The Unifor strike occurred while GM as well as rivals Ford and Stellantis were already dealing with strikes by the United Auto Workers union. That strike had started September 15 against targeted facilities of each company. More than 25,000 UAW members are now on strike at the three companies, with nearly 10,000 of those at GM.
“This record agreement, subject to member ratification, recognizes the many contributions of our represented team members with significant increases in wages, benefits and job security while building on GM’s historic investments in Canadian manufacturing,” said GM’s statement.
The Unifor strike had shut its assembly plant in Oshawa, Ontario, which builds the Silverado pickup truck, GM’s best-selling model. It also had the potential to cause widespread shutdowns and production cuts at GM plants across the United States. One of the Canadian plants on strike, in St. Catharines, Ontario, builds transmissions as well as V-8 and 6-cylinder engines used in many of GM’s most popular, and most profitable, models.
Among the US plants at risk of shutting or slowing production without St. Catharines at full operations were are factories in Arlington, Texas; Fort Wayne, Indiana; Bowling Green, Kentucky; as well as Lansing Grand River in Michigan and San Luis Potosi, Mexico.

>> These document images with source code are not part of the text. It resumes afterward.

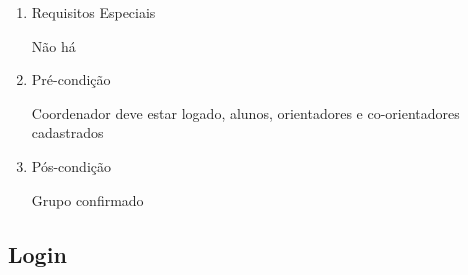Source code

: \begin{enumerate}
\begin{enumerate}
    \item Requisitos Especiais


Não há


    \item Pré-condição


Coordenador deve estar logado, alunos, orientadores e co-orientadores cadastrados


    \item Pós-condição

    Grupo confirmado
\end{enumerate}
\end{enumerate}

\subsection{Login}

Models built in those plants include the Silverado and GMC Sierra pickups; plus full-size SUVs such as the Chevy Tahoe, GMC Yukon and Cadillac Escalade, as well as the Chevy Equinox and Traverse SUVs.
This is the second time in less than a week that GM apparently gave into a union’s threat to shut down production of the large SUV factory in Arlington, Texas.
On Friday, just as the UAW was about to announce an expansion of its strike to Arlington, the company gave in on a key union demand revolving around employees at a current and future EV battery plant being covered by the union’s national master labor agreement, according to a update given to UAW members on Friday by UAW President Shawn Fain.
Fain described the Arlington plant “GM’s biggest money maker” in his remarks to membership.
“It was that threat [of expanding the strike to Arlington] that brought GM to the table,” he said.
Improved pay and pensions
Details of the Unifor deal were not immediately available. But the deal with Ford included a wage increase of 10% in the first year of the agreement, followed by a 2% and 3% increase over the next two years of the contract. It also restored the cost-of-living adjustments (COLA) to protect workers from rising prices.
The Ford agreement also returned to a pension plan — rather than just 401(k)-style retirement accounts — for Unifor members hired at Ford in recent years. And it converted temporary staff who work full-time shifts into permanent employees.
Autoworkers in both Canada and the United States used to all have COLA clauses in their contracts as well as traditional pension plans that pay retirees a set amount every month as long as they live. But the automakers got unions on both sides of the border to give up the COLA for all members and traditional pensions for new hires when the companies were in financial distress in 2007 through 2009.
Restoring those concessions have been a major negotiation demand of both Unifor and the UAW.